I just started doing lyft and I have only put about 7 hours in.. . I was wondering, how do you track your miles? I asked my CPA but was wondering, do you only log when you are in driver mode? what if I turn it off and head to the surge? or the gas station? What if don't deduct these? 
Also, what other sort of things do you keep track of while working.
Thanks


----------



## Stygge (Jan 9, 2016)

You should log the miles necessary for making your income. App on or off is not the key. If all your driving for 5 hours is for uber or lyft then just record your start and end odometer and location. Also log odometer for the first and last day of the year.


----------



## UberTaxPro (Oct 3, 2014)

Citydriver said:


> I just started doing lyft and I have only put about 7 hours in.. . I was wondering, how do you track your miles? I asked my CPA but was wondering, do you only log when you are in driver mode? what if I turn it off and head to the surge? or the gas station? What if don't deduct these?
> Also, what other sort of things do you keep track of while working.
> Thanks


The test is whether the miles are ordinary and necessary. What if I turn it off and head to the surge? I would say yes heading to a surge would be ordinary and necessary business miles. Same for trip to gas station.
Both criteria, *ordinary and necessary,* need to be met for the expense to be deductible. For an expenditure to be an *ordinary expense*, it must be a common or usual expense in one's business and an acceptable or customary expense for one's business.
The term* necessary* for tax purposes has a wider definition than that found in common usage today. The expense does not have to be "absolutely necessary" in the sense that it is "indispensable" to carrying on the business. It only needs to be helpful to one's business as well as appropriate for one's business.


----------



## Citydriver (Mar 8, 2016)

So, say I drive a total of 100 miles the whole day. Including personal driving and my second job. I tell IRS that I drove 60 miles for lyft. Is the IRS ever going to question this? If I forgot to record miles, or pause the trip log?


----------



## UberTaxPro (Oct 3, 2014)

Citydriver said:


> So, say I drive a total of 100 miles the whole day. Including personal driving and my second job. I tell IRS that I drove 60 miles for lyft. Is the IRS ever going to question this? If I forgot to record miles, or pause the trip log?
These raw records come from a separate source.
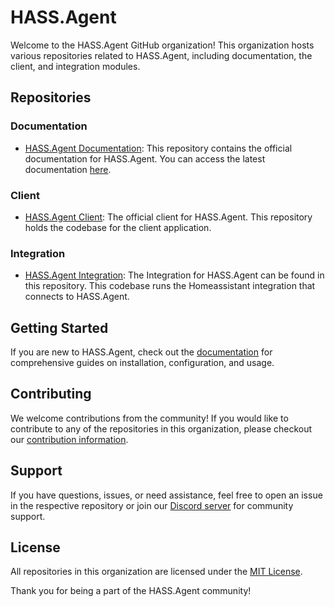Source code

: # HASS.Agent

Welcome to the HASS.Agent GitHub organization! This organization hosts various repositories related to HASS.Agent, including documentation, the client, and integration modules.

## Repositories

### Documentation
- [HASS.Agent Documentation](https://github.com/hass-agent/hass-agent.github.io): This repository contains the official documentation for HASS.Agent. You can access the latest documentation [here](https://hass-agent.github.io/latest/).

### Client
- [HASS.Agent Client](https://github.com/hass-agent/HASS.Agent): The official client for HASS.Agent. This repository holds the codebase for the client application.

### Integration
- [HASS.Agent Integration](https://github.com/hass-agent/integration): The Integration for HASS.Agent can be found in this repository. This codebase runs the Homeassistant integration that connects to HASS.Agent.

## Getting Started
If you are new to HASS.Agent, check out the [documentation](https://hass-agent.github.io/latest/) for comprehensive guides on installation, configuration, and usage.

## Contributing
We welcome contributions from the community! If you would like to contribute to any of the repositories in this organization, please checkout our [contribution information](https://hass-agent.github.io/latest/contributing/).

## Support
If you have questions, issues, or need assistance, feel free to open an issue in the respective repository or join our [Discord server](https://discord.com/invite/nMvqzwrVBU) for community support.

## License
All repositories in this organization are licensed under the [MIT License](LICENSE).

Thank you for being a part of the HASS.Agent community!
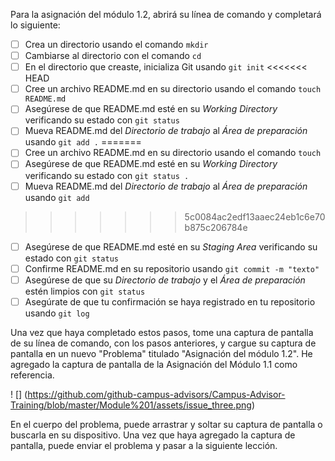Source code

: Para la asignación del módulo 1.2, abrirá su línea de comando y completará lo siguiente:

- [ ] Crea un directorio usando el comando `mkdir`
- [ ] Cambiarse al directorio con el comando `cd` 
- [ ] En el directorio que creaste, inicializa Git usando `git init`
<<<<<<< HEAD
- [ ] Cree un archivo README.md en su directorio usando el comando `touch README.md`
- [ ] Asegúrese de que README.md esté en su _Working Directory_ verificando su estado con `git status `
- [ ] Mueva README.md del _Directorio de trabajo_ al _Área de preparación_ usando `git add .`
=======
- [ ] Cree un archivo README.md en su directorio usando el comando `touch`
- [ ] Asegúrese de que README.md esté en su _Working Directory_ verificando su estado con `git status .`
- [ ] Mueva README.md del _Directorio de trabajo_ al _Área de preparación_ usando `git add`
>>>>>>> 5c0084ac2edf13aaec24eb1c6e70b875c206784e
- [ ] Asegúrese de que README.md esté en su _Staging Area_ verificando su estado con `git status`
- [ ] Confirme README.md en su repositorio usando `git commit -m "texto"`
- [ ] Asegúrese de que su _Directorio de trabajo_ y el _Área de preparación_ estén limpios con `git status`
- [ ] Asegúrate de que tu confirmación se haya registrado en tu repositorio usando `git log`

Una vez que haya completado estos pasos, tome una captura de pantalla de su línea de comando, con los pasos anteriores, y cargue su captura de pantalla en un nuevo "Problema" titulado "Asignación del módulo 1.2". He agregado la captura de pantalla de la Asignación del Módulo 1.1 como referencia.

! [] (https://github.com/github-campus-advisors/Campus-Advisor-Training/blob/master/Module%201/assets/issue_three.png)

En el cuerpo del problema, puede arrastrar y soltar su captura de pantalla o buscarla en su dispositivo. Una vez que haya agregado la captura de pantalla, puede enviar el problema y pasar a la siguiente lección.
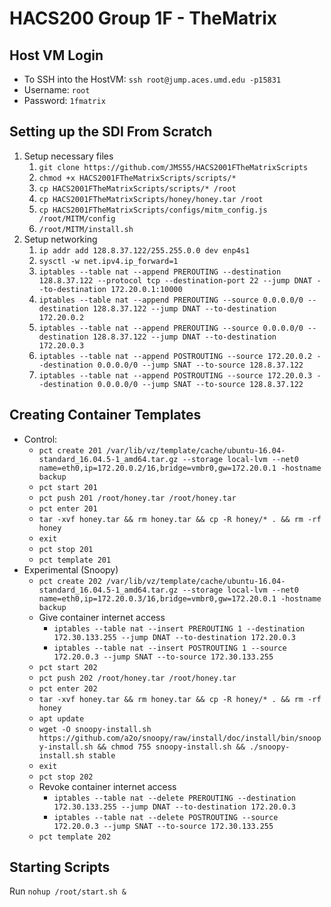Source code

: # HACS200 Group 1F - TheMatrix

## Host VM Login
* To SSH into the HostVM: `ssh root@jump.aces.umd.edu -p15831`
* Username: `root`
* Password: `1fmatrix`

## Setting up the SDI From Scratch
1. Setup necessary files
    1. `git clone https://github.com/JMS55/HACS2001FTheMatrixScripts`
    2. `chmod +x HACS2001FTheMatrixScripts/scripts/*`
    3. `cp HACS2001FTheMatrixScripts/scripts/* /root`
    4. `cp HACS2001FTheMatrixScripts/honey/honey.tar /root`
    5. `cp HACS2001FTheMatrixScripts/configs/mitm_config.js /root/MITM/config`
    6. `/root/MITM/install.sh`
1. Setup networking
    1. `ip addr add 128.8.37.122/255.255.0.0 dev enp4s1`
    2. `sysctl -w net.ipv4.ip_forward=1`
    3. `iptables --table nat --append PREROUTING --destination 128.8.37.122 --protocol tcp --destination-port 22 --jump DNAT --to-destination 172.20.0.1:10000`
    4. `iptables --table nat --append PREROUTING --source 0.0.0.0/0 --destination 128.8.37.122 --jump DNAT --to-destination 172.20.0.2`
    5. `iptables --table nat --append PREROUTING --source 0.0.0.0/0 --destination 128.8.37.122 --jump DNAT --to-destination 172.20.0.3`
    6. `iptables --table nat --append POSTROUTING --source 172.20.0.2 --destination 0.0.0.0/0 --jump SNAT --to-source 128.8.37.122`
    7. `iptables --table nat --append POSTROUTING --source 172.20.0.3 --destination 0.0.0.0/0 --jump SNAT --to-source 128.8.37.122`

## Creating Container Templates
* Control:
    * `pct create 201 /var/lib/vz/template/cache/ubuntu-16.04-standard_16.04.5-1_amd64.tar.gz --storage local-lvm --net0 name=eth0,ip=172.20.0.2/16,bridge=vmbr0,gw=172.20.0.1 -hostname backup`
    * `pct start 201`
    * `pct push 201 /root/honey.tar /root/honey.tar`
    * `pct enter 201`
    * `tar -xvf honey.tar && rm honey.tar && cp -R honey/* . && rm -rf honey`
    * `exit`
    * `pct stop 201`
    * `pct template 201`
* Experimental (Snoopy)
    * `pct create 202 /var/lib/vz/template/cache/ubuntu-16.04-standard_16.04.5-1_amd64.tar.gz --storage local-lvm --net0 name=eth0,ip=172.20.0.3/16,bridge=vmbr0,gw=172.20.0.1 -hostname backup`
    * Give container internet access
        * `iptables --table nat --insert PREROUTING 1 --destination 172.30.133.255 --jump DNAT --to-destination 172.20.0.3`
        * `iptables --table nat --insert POSTROUTING 1 --source 172.20.0.3 --jump SNAT --to-source 172.30.133.255`
    * `pct start 202`
    * `pct push 202 /root/honey.tar /root/honey.tar`
    * `pct enter 202`
    * `tar -xvf honey.tar && rm honey.tar && cp -R honey/* . && rm -rf honey`
    * `apt update`
    * `wget -O snoopy-install.sh https://github.com/a2o/snoopy/raw/install/doc/install/bin/snoopy-install.sh && chmod 755 snoopy-install.sh && ./snoopy-install.sh stable`
    * `exit`
    * `pct stop 202`
    * Revoke container internet access
        * `iptables --table nat --delete PREROUTING --destination 172.30.133.255 --jump DNAT --to-destination 172.20.0.3`
        * `iptables --table nat --delete POSTROUTING --source 172.20.0.3 --jump SNAT --to-source 172.30.133.255`
    * `pct template 202`

## Starting Scripts
Run `nohup /root/start.sh &`

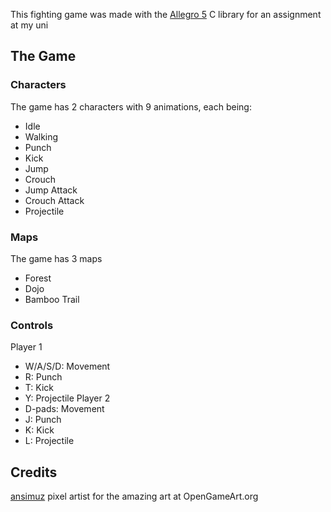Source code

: This fighting game was made with the [Allegro 5](https://github.com/liballeg/allegro_wiki/wiki) C library for an assignment at my uni

##  The Game

###  Characters

The game has 2 characters with 9 animations, each being:
  -  Idle
  -  Walking
  -  Punch
  -  Kick
  -  Jump
  -  Crouch
  -  Jump Attack
  -  Crouch Attack
  -  Projectile

###  Maps

The game has 3 maps
  -  Forest
  -  Dojo
  -  Bamboo Trail
###  Controls
Player 1
  -  W/A/S/D: Movement
  -  R: Punch
  -  T: Kick
  -  Y: Projectile
Player 2
  -  D-pads: Movement
  -  J: Punch
  -  K: Kick
  -  L: Projectile
##  Credits
[ansimuz](https://opengameart.org/users/ansimuz) pixel artist for the amazing art at OpenGameArt.org

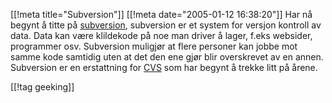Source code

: [[!meta  title="Subversion"]]
[[!meta  date="2005-01-12 16:38:20"]]
Har nå begynt å titte på <a href="http://subversion.tigris.org/">subversion</a>, subversion er et system for versjon kontroll av data. Data kan være klildekode på noe man driver å lager, f.eks websider, programmer osv. Subversion muligjør at flere personer kan jobbe mot samme kode samtidig uten at det den ene gjør blir overskrevet av en annen. Subversion er en erstattning for <a href="https://www.cvshome.org/">CVS</a> som har begynt å trekke litt på årene.

[[!tag  geeking]]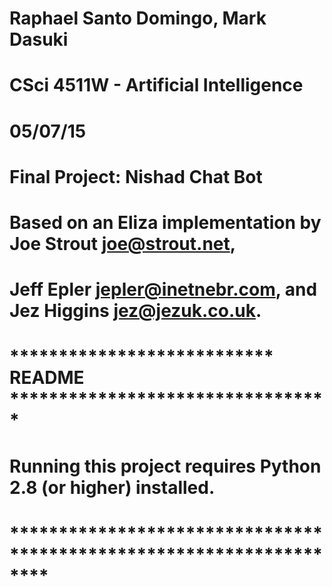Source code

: # Raphael Santo Domingo, Mark Dasuki
# CSci 4511W - Artificial Intelligence
# 05/07/15
#
# Final Project: Nishad Chat Bot
#
# Based on an Eliza implementation by Joe Strout <joe@strout.net>,
# Jeff Epler <jepler@inetnebr.com>, and Jez Higgins <jez@jezuk.co.uk>.
#
# *************************** README *********************************
# Running this project requires Python 2.8 (or higher) installed.
# ********************************************************************
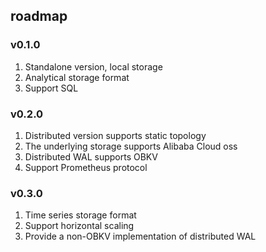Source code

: ## roadmap
### v0.1.0
1. Standalone version, local storage
2. Analytical storage format
3. Support SQL

### v0.2.0
1. Distributed version supports static topology
2. The underlying storage supports Alibaba Cloud oss
3. Distributed WAL supports OBKV
4. Support Prometheus protocol

### v0.3.0
1. Time series storage format
2. Support horizontal scaling
3. Provide a non-OBKV implementation of distributed WAL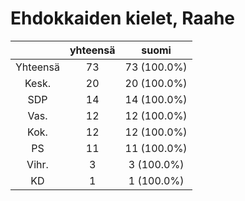# Ehdokkaiden kielet, Raahe

| |yhteensä|suomi|
|:---:|:---:|:---:|
|Yhteensä|73|73 (100.0%)|
|Kesk.|20|20 (100.0%)|
|SDP|14|14 (100.0%)|
|Vas.|12|12 (100.0%)|
|Kok.|12|12 (100.0%)|
|PS|11|11 (100.0%)|
|Vihr.|3|3 (100.0%)|
|KD|1|1 (100.0%)|

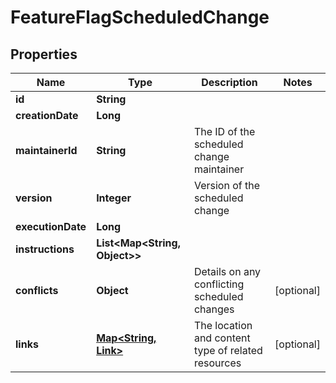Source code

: 

# FeatureFlagScheduledChange


## Properties

| Name | Type | Description | Notes |
|------------ | ------------- | ------------- | -------------|
|**id** | **String** |  |  |
|**creationDate** | **Long** |  |  |
|**maintainerId** | **String** | The ID of the scheduled change maintainer |  |
|**version** | **Integer** | Version of the scheduled change |  |
|**executionDate** | **Long** |  |  |
|**instructions** | **List&lt;Map&lt;String, Object&gt;&gt;** |  |  |
|**conflicts** | **Object** | Details on any conflicting scheduled changes |  [optional] |
|**links** | [**Map&lt;String, Link&gt;**](Link.md) | The location and content type of related resources |  [optional] |



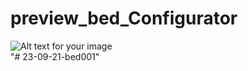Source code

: # preview_bed_Configurator
![Alt text for your image](https://github.com/vrapoint-organization/preview_bed_Configurator/blob/main/bed_001.png?raw=true)  
"# 23-09-21-bed001" 
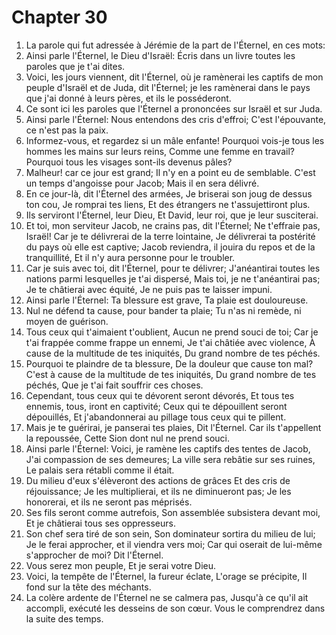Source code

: # Chapter 30

1. La parole qui fut adressée à Jérémie de la part de l'Éternel, en ces mots:
2. Ainsi parle l'Éternel, le Dieu d'Israël: Écris dans un livre toutes les paroles que je t'ai dites.
3. Voici, les jours viennent, dit l'Éternel, où je ramènerai les captifs de mon peuple d'Israël et de Juda, dit l'Éternel; je les ramènerai dans le pays que j'ai donné à leurs pères, et ils le posséderont.
4. Ce sont ici les paroles que l'Éternel a prononcées sur Israël et sur Juda.
5. Ainsi parle l'Éternel: Nous entendons des cris d'effroi; C'est l'épouvante, ce n'est pas la paix.
6. Informez-vous, et regardez si un mâle enfante! Pourquoi vois-je tous les hommes les mains sur leurs reins, Comme une femme en travail? Pourquoi tous les visages sont-ils devenus pâles?
7. Malheur! car ce jour est grand; Il n'y en a point eu de semblable. C'est un temps d'angoisse pour Jacob; Mais il en sera délivré.
8. En ce jour-là, dit l'Éternel des armées, Je briserai son joug de dessus ton cou, Je romprai tes liens, Et des étrangers ne t'assujettiront plus.
9. Ils serviront l'Éternel, leur Dieu, Et David, leur roi, que je leur susciterai.
10. Et toi, mon serviteur Jacob, ne crains pas, dit l'Éternel; Ne t'effraie pas, Israël! Car je te délivrerai de la terre lointaine, Je délivrerai ta postérité du pays où elle est captive; Jacob reviendra, il jouira du repos et de la tranquillité, Et il n'y aura personne pour le troubler.
11. Car je suis avec toi, dit l'Éternel, pour te délivrer; J'anéantirai toutes les nations parmi lesquelles je t'ai dispersé, Mais toi, je ne t'anéantirai pas; Je te châtierai avec équité, Je ne puis pas te laisser impuni.
12. Ainsi parle l'Éternel: Ta blessure est grave, Ta plaie est douloureuse.
13. Nul ne défend ta cause, pour bander ta plaie; Tu n'as ni remède, ni moyen de guérison.
14. Tous ceux qui t'aimaient t'oublient, Aucun ne prend souci de toi; Car je t'ai frappée comme frappe un ennemi, Je t'ai châtiée avec violence, À cause de la multitude de tes iniquités, Du grand nombre de tes péchés.
15. Pourquoi te plaindre de ta blessure, De la douleur que cause ton mal? C'est à cause de la multitude de tes iniquités, Du grand nombre de tes péchés, Que je t'ai fait souffrir ces choses.
16. Cependant, tous ceux qui te dévorent seront dévorés, Et tous tes ennemis, tous, iront en captivité; Ceux qui te dépouillent seront dépouillés, Et j'abandonnerai au pillage tous ceux qui te pillent.
17. Mais je te guérirai, je panserai tes plaies, Dit l'Éternel. Car ils t'appellent la repoussée, Cette Sion dont nul ne prend souci.
18. Ainsi parle l'Éternel: Voici, je ramène les captifs des tentes de Jacob, J'ai compassion de ses demeures; La ville sera rebâtie sur ses ruines, Le palais sera rétabli comme il était.
19. Du milieu d'eux s'élèveront des actions de grâces Et des cris de réjouissance; Je les multiplierai, et ils ne diminueront pas; Je les honorerai, et ils ne seront pas méprisés.
20. Ses fils seront comme autrefois, Son assemblée subsistera devant moi, Et je châtierai tous ses oppresseurs.
21. Son chef sera tiré de son sein, Son dominateur sortira du milieu de lui; Je le ferai approcher, et il viendra vers moi; Car qui oserait de lui-même s'approcher de moi? Dit l'Éternel.
22. Vous serez mon peuple, Et je serai votre Dieu.
23. Voici, la tempête de l'Éternel, la fureur éclate, L'orage se précipite, Il fond sur la tête des méchants.
24. La colère ardente de l'Éternel ne se calmera pas, Jusqu'à ce qu'il ait accompli, exécuté les desseins de son cœur. Vous le comprendrez dans la suite des temps.

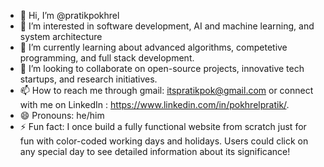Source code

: - 👋 Hi, I’m @pratikpokhrel
- 👀 I’m interested in software development, AI and machine learning, and
      system architecture
- 🌱 I’m currently learning about advanced algorithms, competetive programming,
      and full stack development.
- 💞️ I’m looking to collaborate on  open-source projects, innovative tech startups,
      and research initiatives.
- 📫 How to reach me through gmail: itspratikpok@gmail.com or connect with me on
      LinkedIn : https://www.linkedin.com/in/pokhrelpratik/.
- 😄 Pronouns: he/him
- ⚡ Fun fact: I once build a fully functional website from scratch just for fun with color-coded working days and holidays. Users could click on any special day to see detailed information about its significance!

<!---
prateekpokhrel/prateekpokhrel is a ✨ special ✨ repository because its `README.md` (this file) appears on your GitHub profile.
You can click the Preview link to take a look at your changes.
--->
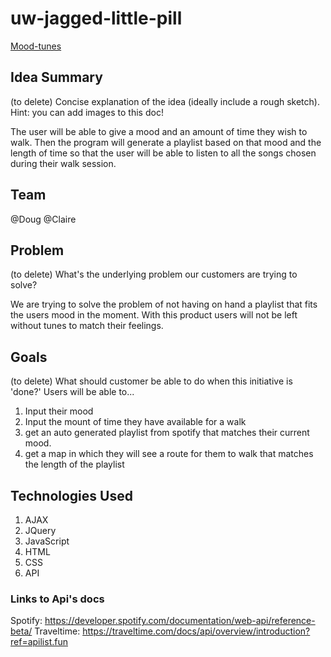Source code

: # uw-jagged-little-pill

[Mood-tunes](https://tbone8098.github.io/uw-jagged-little-pill/)

## Idea Summary

(to delete) Concise explanation of the idea (ideally include a rough sketch). Hint: you can add images to this doc!

The user will be able to give a mood and an amount of time they wish to walk. Then the program will generate a playlist based on that mood and the length of time so that the user will be able to listen to all the songs chosen during their walk session.

## Team

@Doug @Claire

## Problem

(to delete) What's the underlying problem our customers are trying to solve?

We are trying to solve the problem of not having on hand a playlist that fits the users mood in the moment. With this product users will not be left without tunes to match their feelings.

## Goals

(to delete) What should customer be able to do when this initiative is 'done?'
Users will be able to...

1. Input their mood
2. Input the mount of time they have available for a walk
3. get an auto generated playlist from spotify that matches their current mood.
4. get a map in which they will see a route for them to walk that matches the length of the playlist

## Technologies Used

1. AJAX
2. JQuery
3. JavaScript
4. HTML
5. CSS
6. API

### Links to Api's docs

Spotify: https://developer.spotify.com/documentation/web-api/reference-beta/
Traveltime: https://traveltime.com/docs/api/overview/introduction?ref=apilist.fun
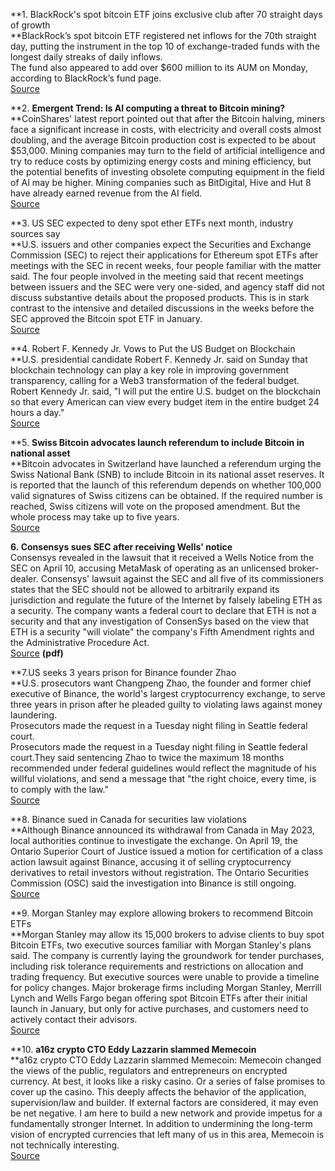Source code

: **1. BlackRock's spot bitcoin ETF joins exclusive club after 70 straight days of growth  
**BlackRock’s spot bitcoin ETF registered net inflows for the 70th straight day, putting the instrument in the top 10 of exchange-traded funds with the longest daily streaks of daily inflows.  
The fund also appeared to add over $600 million to its AUM on Monday, according to BlackRock’s fund page.  
[Source](https://www.theblock.co/post/290265/blackrocks-spot-bitcoin-etf-joins-exclusive-club-after-70-straight-days-of-growth?utm_source=twitter&utm_medium=social)

**2. **Emergent Trend: Is AI computing a threat to Bitcoin mining?**  
**CoinShares' latest report pointed out that after the Bitcoin halving, miners face a significant increase in costs, with electricity and overall costs almost doubling, and the average Bitcoin production cost is expected to be about $53,000. Mining companies may turn to the field of artificial intelligence and try to reduce costs by optimizing energy costs and mining efficiency, but the potential benefits of investing obsolete computing equipment in the field of AI may be higher. Mining companies such as BitDigital, Hive and Hut 8 have already earned revenue from the AI ​​field.  
[Source](https://blog.coinshares.com/coinshares-mining-report-update-our-insights-at-the-2024-halving-382089820a07)

**3. US SEC expected to deny spot ether ETFs next month, industry sources say  
**U.S. issuers and other companies expect the Securities and Exchange Commission (SEC) to reject their applications for Ethereum spot ETFs after meetings with the SEC in recent weeks, four people familiar with the matter said. The four people involved in the meeting said that recent meetings between issuers and the SEC were very one-sided, and agency staff did not discuss substantive details about the proposed products. This is in stark contrast to the intensive and detailed discussions in the weeks before the SEC approved the Bitcoin spot ETF in January.  
[Source](https://www.reuters.com/markets/us/us-sec-expected-deny-spot-ether-etfs-next-month-industry-sources-say-2024-04-25/)

**4. Robert F. Kennedy Jr. Vows to Put the US Budget on Blockchain  
**U.S. presidential candidate Robert F. Kennedy Jr. said on Sunday that blockchain technology can play a key role in improving government transparency, calling for a Web3 transformation of the federal budget. Robert Kennedy Jr. said, "I will put the entire U.S. budget on the blockchain so that every American can view every budget item in the entire budget 24 hours a day."  
[Source](https://decrypt.co/227594/robert-f-kennedy-jr-vows-to-put-the-us-budget-on-blockchain)

**5. **Swiss Bitcoin advocates launch referendum to include Bitcoin in national asset**  
**Bitcoin advocates in Switzerland have launched a referendum urging the Swiss National Bank (SNB) to include Bitcoin in its national asset reserves. It is reported that the launch of this referendum depends on whether 100,000 valid signatures of Swiss citizens can be obtained. If the required number is reached, Swiss citizens will vote on the proposed amendment. But the whole process may take up to five years.  
[Source](https://cryptoslate.com/100k-signatures-can-trigger-swiss-national-referendum-on-adding-bitcoin-to-country-reserves/)

**6. Consensys sues SEC after receiving Wells' notice**  
Consensys revealed in the lawsuit that it received a Wells Notice from the SEC on April 10, accusing MetaMask of operating as an unlicensed broker-dealer. Consensys' lawsuit against the SEC and all five of its commissioners states that the SEC should not be allowed to arbitrarily expand its jurisdiction and regulate the future of the Internet by falsely labeling ETH as a security. The company wants a federal court to declare that ETH is not a security and that any investigation of ConsenSys based on the view that ETH is a security "will violate" the company's Fifth Amendment rights and the Administrative Procedure Act.  
[Source](https://storage.courtlistener.com/recap/gov.uscourts.txnd.389154/gov.uscourts.txnd.389154.1.0.pdf) **(pdf)**

**7.US seeks 3 years prison for Binance founder Zhao  
**U.S. prosecutors want Changpeng Zhao, the founder and former chief executive of Binance, the world's largest cryptocurrency exchange, to serve three years in prison after he pleaded guilty to violating laws against money laundering.  
Prosecutors made the request in a Tuesday night filing in Seattle federal court.  
Prosecutors made the request in a Tuesday night filing in Seattle federal court.They said sentencing Zhao to twice the maximum 18 months recommended under federal guidelines would reflect the magnitude of his willful violations, and send a message that "the right choice, every time, is to comply with the law."  
[Source](https://www.reuters.com/legal/us-seeks-36-months-jail-binance-founder-zhao-2024-04-24/)

**8. Binance sued in Canada for securities law violations  
**Although Binance announced its withdrawal from Canada in May 2023, local authorities continue to investigate the exchange. On April 19, the Ontario Superior Court of Justice issued a motion for certification of a class action lawsuit against Binance, accusing it of selling cryptocurrency derivatives to retail investors without registration. The Ontario Securities Commission (OSC) said the investigation into Binance is still ongoing.  
[Source](https://cointelegraph.com/news/binance-sued-canada-securities-law)

**9. Morgan Stanley may explore allowing brokers to recommend Bitcoin ETFs  
**Morgan Stanley may allow its 15,000 brokers to advise clients to buy spot Bitcoin ETFs, two executive sources familiar with Morgan Stanley's plans said. The company is currently laying the groundwork for tender purchases, including risk tolerance requirements and restrictions on allocation and trading frequency. But executive sources were unable to provide a timeline for policy changes. Major brokerage firms including Morgan Stanley, Merrill Lynch and Wells Fargo began offering spot Bitcoin ETFs after their initial launch in January, but only for active purchases, and customers need to actively contact their advisors.  
[Source](https://www.theblock.co/post/290782/morgan-stanley-bitcoin-etfs)

**10. **a16z crypto CTO Eddy Lazzarin slammed Memecoin**  
**a16z crypto CTO Eddy Lazzarin slammed Memecoin: Memecoin changed the views of the public, regulators and entrepreneurs on encrypted currency. At best, it looks like a risky casino. Or a series of false promises to cover up the casino. This deeply affects the behavior of the application, supervision/law and builder. If external factors are considered, it may even be net negative. I am here to build a new network and provide impetus for a fundamentally stronger Internet. In addition to undermining the long-term vision of encrypted currencies that left many of us in this area, Memecoin is not technically interesting.  
[Source](https://twitter.com/eddylazzarin/status/1783149288471617661)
Just keep good records and deduct all business miles you're entitled to and you'll never have to worry about the IRS questioning anything.


----------



## Dajark (Dec 10, 2015)

How do you account for dead miles without any records? Trying to do my taxes, but I know dead miles account for much more mileage than the on trip miles uber documented.


----------



## observer (Dec 11, 2014)

Dajark said:


> How do you account for dead miles without any records? Trying to do my taxes, but I know dead miles account for much more mileage than the on trip miles uber documented.


If you are trying to figure out your dead miles for last year it's too late.

I would turn on app, write down starting mileage. When done for the day turn off app write down ending mileage. All miles in between are deductible as long as you were available and looking for pings.

In order to deduct the mileage, you must keep a daily log.


----------